--- START ---

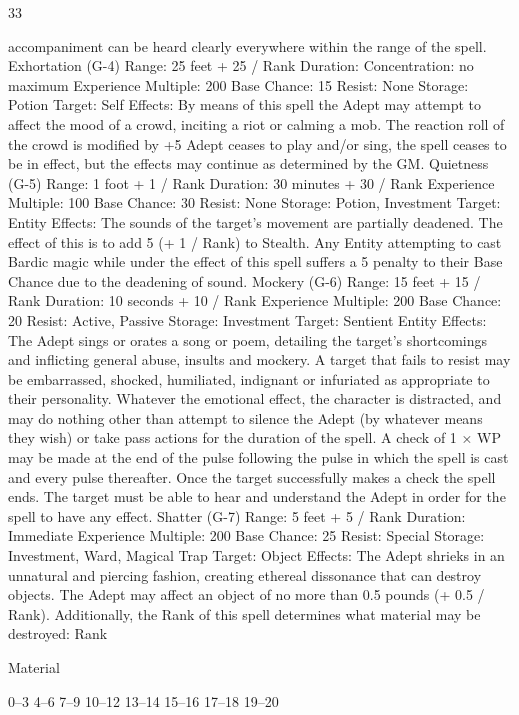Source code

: \documentclass[a4paper]{article}
\begin{document}
\begin{multicols}{3}
33

accompaniment can be heard clearly everywhere
within the range of the spell.
Exhortation (G-4)
Range: 25 feet + 25 / Rank
Duration: Concentration: no maximum
Experience Multiple: 200
Base Chance: 15%
Resist: None
Storage: Potion
Target: Self
Effects: By means of this spell the Adept may
attempt to affect the mood of a crowd, inciting a
riot or calming a mob. The reaction roll of the
crowd is modified by +5%
Adept ceases to play and/or sing, the spell ceases to
be in effect, but the effects may continue as determined by the GM.
Quietness (G-5)
Range: 1 foot + 1 / Rank
Duration: 30 minutes + 30 / Rank
Experience Multiple: 100
Base Chance: 30%
Resist: None
Storage: Potion, Investment
Target: Entity
Effects: The sounds of the target’s movement are
partially deadened. The effect of this is to add 5%
(+ 1 / Rank) to Stealth. Any Entity attempting to
cast Bardic magic while under the effect of this
spell suffers a 5 penalty to their Base Chance due
to the deadening of sound.
Mockery (G-6)
Range: 15 feet + 15 / Rank
Duration: 10 seconds + 10 / Rank
Experience Multiple: 200
Base Chance: 20%
Resist: Active, Passive
Storage: Investment
Target: Sentient Entity
Effects: The Adept sings or orates a song or poem,
detailing the target’s shortcomings and inflicting
general abuse, insults and mockery. A target that
fails to resist may be embarrassed, shocked, humiliated, indignant or infuriated as appropriate to
their personality. Whatever the emotional effect,
the character is distracted, and may do nothing
other than attempt to silence the Adept (by whatever means they wish) or take pass actions for the
duration of the spell. A check of 1 × WP may be
made at the end of the pulse following the pulse in
which the spell is cast and every pulse thereafter.
Once the target successfully makes a check the
spell ends. The target must be able to hear and
understand the Adept in order for the spell to have
any effect.
Shatter (G-7)
Range: 5 feet + 5 / Rank
Duration: Immediate
Experience Multiple: 200
Base Chance: 25%
Resist: Special
Storage: Investment, Ward, Magical Trap
Target: Object
Effects: The Adept shrieks in an unnatural and
piercing fashion, creating ethereal dissonance that
can destroy objects. The Adept may affect an object of no more than 0.5 pounds (+ 0.5 / Rank).
Additionally, the Rank of this spell determines
what material may be destroyed:
Rank

Material

0–3
4–6
7–9
10–12
13–14
15–16
17–18
19–20


\end{multicols}
\end{document}
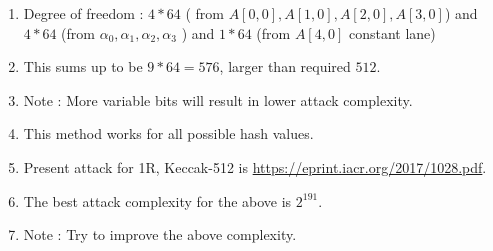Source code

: \documentclass{article}
\begin{document}
\begin{enumerate}
    \item Degree of freedom : $4*64$ ( from  $A[0,0], A[1,0], A[2,0], A[3,0]$) and $4*64$ (from $\alpha_0, \alpha_1, \alpha_2, \alpha_3$ ) and $1*64$ (from $A[4,0]$ constant lane)
    \item This sums up to be $9*64 = 576$, larger than required $512$.
    \item Note : More variable bits will result in lower attack complexity.
    \item This method works for all possible hash values.
    \item Present attack for 1R, Keccak-512 is \url{https://eprint.iacr.org/2017/1028.pdf}.
    \item The best attack complexity for the above is $2^{191}$.
    \item Note : Try to improve the above complexity.
\end{enumerate}
\end{document}
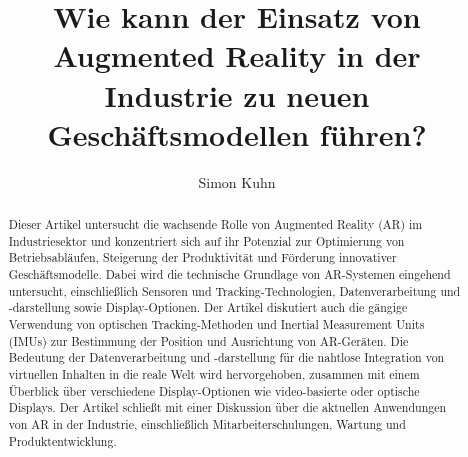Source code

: \documentclass[conference]{IEEEtran}
\title{ Wie kann der Einsatz von Augmented Reality in der Industrie zu neuen Geschäftsmodellen führen?}
\author{{\Large Simon Kuhn}}
\begin{document}
\maketitle
\begin{abstract}
	Dieser Artikel untersucht die wachsende Rolle von Augmented Reality (AR) im Industriesektor und konzentriert sich auf ihr Potenzial zur Optimierung von Betriebsabläufen, Steigerung der Produktivität und Förderung innovativer Geschäftsmodelle. Dabei wird die technische Grundlage von AR-Systemen eingehend untersucht, einschließlich Sensoren und Tracking-Technologien, Datenverarbeitung und -darstellung sowie Display-Optionen. Der Artikel diskutiert auch die gängige Verwendung von optischen Tracking-Methoden und Inertial Measurement Units (IMUs) zur Bestimmung der Position und Ausrichtung von AR-Geräten. Die Bedeutung der Datenverarbeitung und -darstellung für die nahtlose Integration von virtuellen Inhalten in die reale Welt wird hervorgehoben, zusammen mit einem Überblick über verschiedene Display-Optionen wie video-basierte oder optische Displays. Der Artikel schließt mit einer Diskussion über die aktuellen Anwendungen von AR in der Industrie, einschließlich Mitarbeiterschulungen, Wartung und Produktentwicklung.
\end{abstract}






\printbibliography
\end{document}
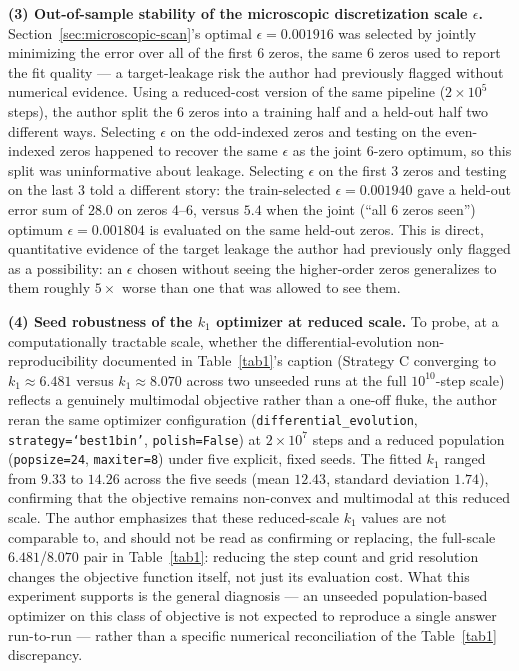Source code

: \documentclass[mca,article,submit,oneauthor,pdftex]{Definitions/mdpi}
\begin{document}
\textbf{(3) Out-of-sample stability of the microscopic discretization
scale $\epsilon$.} Section~\ref{sec:microscopic-scan}'s optimal
$\epsilon=0.001916$ was selected by jointly minimizing the error over
all of the first 6 zeros, the same 6 zeros used to report the fit
quality --- a target-leakage risk the author had previously flagged without
numerical evidence. Using a reduced-cost version of the same pipeline
($2\times10^5$ steps), the author split the 6 zeros into a training half and a
held-out half two different ways. Selecting $\epsilon$ on the
odd-indexed zeros and testing on the even-indexed zeros happened to
recover the same $\epsilon$ as the joint 6-zero optimum, so this split
was uninformative about leakage. Selecting $\epsilon$ on the first 3
zeros and testing on the last 3 told a different story: the
train-selected $\epsilon=0.001940$ gave a held-out error sum of $28.0$
on zeros 4--6, versus $5.4$ when the joint (``all 6 zeros seen'')
optimum $\epsilon=0.001804$ is evaluated on the same held-out zeros.
This is direct, quantitative evidence of the target leakage the author had
previously only flagged as a possibility: an $\epsilon$ chosen without
seeing the higher-order zeros generalizes to them roughly $5\times$
worse than one that was allowed to see them.

\textbf{(4) Seed robustness of the $k_1$ optimizer at reduced scale.}
To probe, at a computationally tractable scale, whether the
differential-evolution non-reproducibility documented in
Table~\ref{tab1}'s caption (Strategy C converging to $k_1\approx6.481$
versus $k_1\approx8.070$ across two unseeded runs at the full
$10^{10}$-step scale) reflects a genuinely multimodal objective rather
than a one-off fluke, the author reran the same optimizer configuration
(\texttt{differential\_evolution}, \texttt{strategy=`best1bin'},
\texttt{polish=False}) at $2\times10^7$ steps and a reduced population
(\texttt{popsize=24}, \texttt{maxiter=8}) under five explicit, fixed
seeds. The fitted $k_1$ ranged from $9.33$ to $14.26$ across the five
seeds (mean $12.43$, standard deviation $1.74$), confirming that the
objective remains non-convex and multimodal at this reduced scale.
The author emphasizes that these reduced-scale $k_1$ values are not comparable to,
and should not be read as confirming or replacing, the full-scale
$6.481$/$8.070$ pair in Table~\ref{tab1}: reducing the step count and
grid resolution changes the objective function itself, not just its
evaluation cost. What this experiment supports is the general
diagnosis --- an unseeded population-based optimizer on this class of
objective is not expected to reproduce a single answer run-to-run ---
rather than a specific numerical reconciliation of the Table~\ref{tab1}
discrepancy.
\end{document}
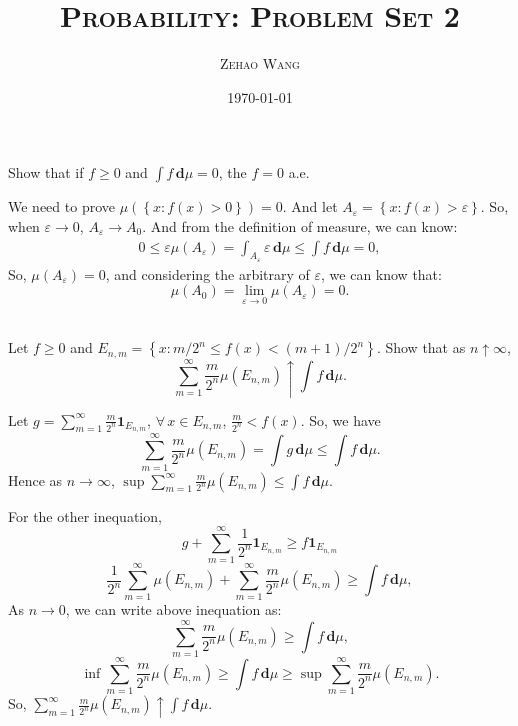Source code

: \documentclass[en, normal, 11pt, black]{elegantnote}
\title{\textsc{Probability: Problem Set 2}}
\author{\textsc{Zehao Wang}}
\date{\today}
\newenvironment{exercise}[1]{\begin{tcolorbox}[colback=black!15, colframe=black!80, breakable, title=#1]}{\end{tcolorbox}}
\renewenvironment{proof}{\begin{tcolorbox}[colback=white, colframe=black!50, breakable, title=Proof. ]\setlength{\parskip}{0.8em}}{\\\rightline{$\square$}\end{tcolorbox}}
\newcommand{\der}{\,\mathbf{d}}
\begin{document}
\maketitle
    \begin{exercise}{1.4.1}
        Show that if $f\geqslant0$ and $\int f\der \mu=0$, the $f=0$ a.e. 
    \end{exercise}

    \begin{proof}
        We need to prove $\mu\left(\left\{x:f(x)>0\right\}\right)=0$. And let $A_\varepsilon=\left\{x:f(x)>\varepsilon\right\}$. So, when $\varepsilon\to0$, $A_\varepsilon\to A_0$. 
        And from the definition of measure, we can know: 
        \begin{align*}
            0\leqslant\varepsilon\mu(A_\varepsilon)=\int_{A_\varepsilon}\varepsilon\der\mu\leqslant\int f\der\mu=0, 
        \end{align*}
        So, $\mu(A_\varepsilon)=0$, and considering the arbitrary of $\varepsilon$, we can know that: 
        \[\mu(A_0)=\lim_{\varepsilon\to0}\mu(A_\varepsilon)=0. \]\vspace{-30pt}
    \end{proof}


    \begin{exercise}{1.4.2}
        Let $f \geq 0$ and $E_{n, m}=\left\{x: m / 2^{n} \leqslant f(x)<(m+1) / 2^{n}\right\}$. Show that as $n \uparrow \infty$, 
        \[
            \sum_{m=1}^{\infty} \frac{m}{2^{n}} \mu\left(E_{n, m}\right) \uparrow \int f \der \mu. 
        \]
    \end{exercise}

    \begin{proof}
        Let $g=\sum_{m=1}^\infty\frac{m}{2^n}\mathbf{1}_{E_{n,m}}$, $\forall\,x\in E_{n,m}$, $\frac{m}{2^n}<f(x)$. So, we have 
        \[
            \sum_{m=1}^\infty\frac{m}{2^n}\mu(E_{n,m})=\int g\der \mu\leqslant\int f\der \mu. 
        \]
        Hence as $n\to\infty$, $\sup \sum_{m=1}^\infty\frac{m}{2^n}\mu(E_{n,m})\leqslant \int f\der \mu$. 

        For the other inequation, 
        \[
            g+\sum_{m=1}^\infty \frac{1}{2^n}\mathbf{1}_{E_{n,m}}\geqslant f\mathbf{1}_{E_{n,m}}
        \]
        \[
            \frac{1}{2^n}\sum_{m=1}^\infty\mu(E_{n,m})+\sum_{m=1}^\infty\frac{m}{2^n}\mu(E_{n,m})\geqslant\int f\der\mu, 
        \]
        As $n\to 0$, we can write above inequation as: 
        \[
            \sum_{m=1}^\infty\frac{m}{2^n}\mu(E_{n,m})\geqslant\int f\der\mu, 
        \]
        \[
            \inf \sum_{m=1}^\infty\frac{m}{2^n}\mu(E_{n,m})\geqslant\int f\der\mu\geqslant\sup \sum_{m=1}^\infty\frac{m}{2^n}\mu(E_{n,m}). 
        \]
        So, $\sum_{m=1}^{\infty} \frac{m}{2^{n}} \mu\left(E_{n, m}\right) \uparrow \int f \der \mu$. 
    \end{proof}
\end{document}
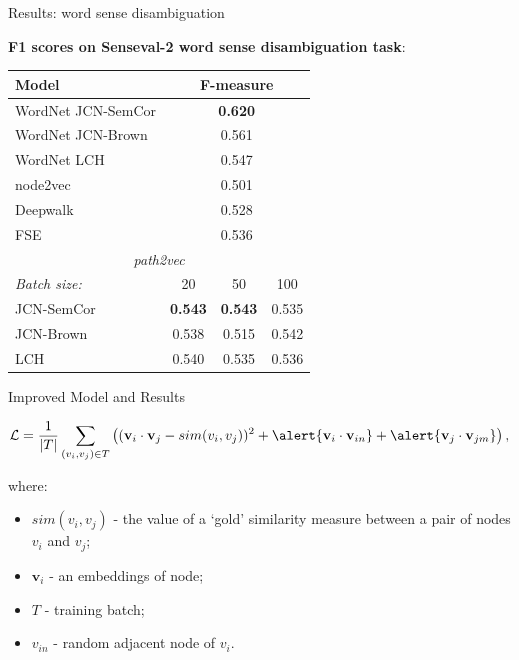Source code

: \begin{frame}{Results: word sense disambiguation}

\textbf{F1 scores on Senseval-2 word sense disambiguation task}:

\begin{table}
\footnotesize
\begin{tabular}{lccc}
\toprule
Model & \multicolumn{3}{c}{F-measure} \\
\midrule
WordNet JCN-SemCor & \multicolumn{3}{c}{\textbf{0.620}} \\
WordNet JCN-Brown &   \multicolumn{3}{c}{0.561} \\
WordNet LCH & \multicolumn{3}{c}{0.547} \\
node2vec~\cite{grover2016node2vec} & \multicolumn{3}{c}{0.501} \\
Deepwalk~\cite{perozzi2014deepwalk} & \multicolumn{3}{c}{0.528} \\
FSE~\cite{subercaze:2015}  & \multicolumn{3}{c}{0.536} \\
\midrule
\multicolumn{4}{c}{ \textit{path2vec}} \\
\midrule
\textit{Batch size:} & 20 & 50 & 100 \\
\midrule
JCN-SemCor & \textbf{0.543} & \textbf{0.543} & 0.535 \\
JCN-Brown & 0.538 & 0.515 & 0.542 \\
LCH & 0.540 & 0.535 & 0.536 \\
\bottomrule
\end{tabular}
\end{table}
	
\end{frame}




\begin{frame}{Improved Model and Results}

%
%
%
$$
\mathcal{L} = \frac{1}{|T|}  \sum_{ (v_i, v_j) \in T } \left( (\mathbf{v}_i \cdot \mathbf{v}_j - sim(v_i, v_j) )^2  + \alert{\mathbf{v}_i \cdot \mathbf{v}_{in}} + \alert{\mathbf{v}_j \cdot \mathbf{v}_{jm}} \right) ,
$$


where:

\begin{itemize}
	\item $sim(v_i, v_j)$ - the value of a `gold' similarity measure between a pair of nodes $v_i$ and $v_j$;
	\item $\mathbf{v}_i$ - an embeddings of node;
	\item $T$ - training batch; 
	\item \alert{$v_{in}$ - random adjacent node of $v_i$}.
\end{itemize}

\end{frame}


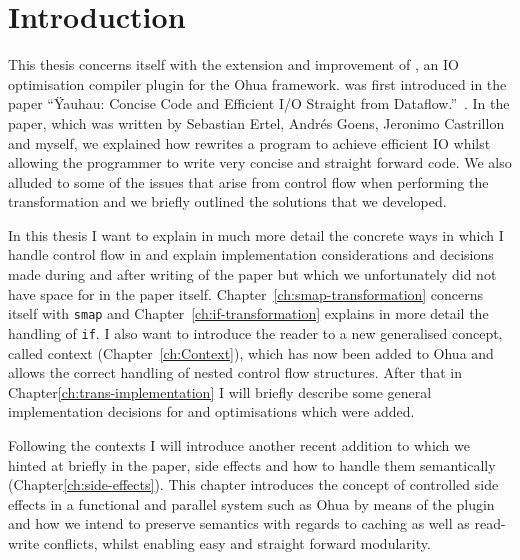 \chapter{Introduction}

\label{ch:Intro}



This thesis concerns itself with the extension and improvement of \yauhau{}, an IO optimisation compiler plugin for the Ohua framework.
\yauhau{} was first introduced in the paper ``Ÿauhau: Concise Code and Efficient I/O Straight from Dataflow.''~\cite{ErtelGoensAdamEtAl2016}.
In the paper, which was written by Sebastian Ertel, Andrés Goens, Jeronimo Castrillon and myself, we explained how \yauhau{} rewrites a program to achieve efficient IO whilst allowing the programmer to write very concise and straight forward code.
We also alluded to some of the issues that arise from control flow when performing the \yauhau{} transformation and we briefly outlined the solutions that we developed.

In this thesis I want to explain in much more detail the concrete ways in which I handle control flow in \yauhau{} and explain implementation considerations and decisions made during and after writing of the paper but which we unfortunately did not have space for in the paper itself.
Chapter~\ref{ch:smap-transformation} concerns itself with \texttt{smap} and Chapter~\ref{ch:if-transformation} explains in more detail the handling of \texttt{if}.
I also want to introduce the reader to a new generalised concept, called context (Chapter~\ref{ch:Context}), which has now been added to Ohua and allows the correct handling of nested control flow structures.
After that in Chapter\ref{ch:trans-implementation} I will briefly describe some general implementation decisions for \yauhau{} and optimisations which were added.

Following the contexts I will introduce another recent addition to \yauhau{} which we hinted at briefly in the paper, side effects and how to handle them semantically (Chapter\ref{ch:side-effects}).
This chapter introduces the concept of controlled side effects in a functional and parallel system such as Ohua by means of the \yauhau{} plugin and how we intend to preserve semantics with regards to caching as well as read-write conflicts, whilst enabling easy and straight forward modularity.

--- END ---

WHAT YOU WILL DO>
Where a picture appears in the records above, omit it, and transcribe exactly the stretch of lines from the one with "seeds. The fitted" through the one with "We need to prove".

SOLUTION>
seeds. The fitted $k_1$ ranged from $9.33$ to $14.26$ across the five
seeds (mean $12.43$, standard deviation $1.74$), confirming that the
objective remains non-convex and multimodal at this reduced scale.
The author emphasizes that these reduced-scale $k_1$ values are not comparable to,
and should not be read as confirming or replacing, the full-scale
$6.481$/$8.070$ pair in Table~\ref{tab1}: reducing the step count and
grid resolution changes the objective function itself, not just its
evaluation cost. What this experiment supports is the general
diagnosis --- an unseeded population-based optimizer on this class of
objective is not expected to reproduce a single answer run-to-run ---
rather than a specific numerical reconciliation of the Table~\ref{tab1}
discrepancy.
\end{document}
Source code

: \documentclass[en, normal, 11pt, black]{elegantnote}
\title{\textsc{Probability: Problem Set 2}}
\author{\textsc{Zehao Wang}}
\date{\today}
\newenvironment{exercise}[1]{\begin{tcolorbox}[colback=black!15, colframe=black!80, breakable, title=#1]}{\end{tcolorbox}}
\renewenvironment{proof}{\begin{tcolorbox}[colback=white, colframe=black!50, breakable, title=Proof. ]\setlength{\parskip}{0.8em}}{\\\rightline{$\square$}\end{tcolorbox}}
\newcommand{\der}{\,\mathbf{d}}
\begin{document}
\maketitle
    \begin{exercise}{1.4.1}
        Show that if $f\geqslant0$ and $\int f\der \mu=0$, the $f=0$ a.e. 
    \end{exercise}

    \begin{proof}
        We need to prove $\mu\left(\left\{x:f(x)>0\right\}\right)=0$. And let $A_\varepsilon=\left\{x:f(x)>\varepsilon\right\}$. So, when $\varepsilon\to0$, $A_\varepsilon\to A_0$. 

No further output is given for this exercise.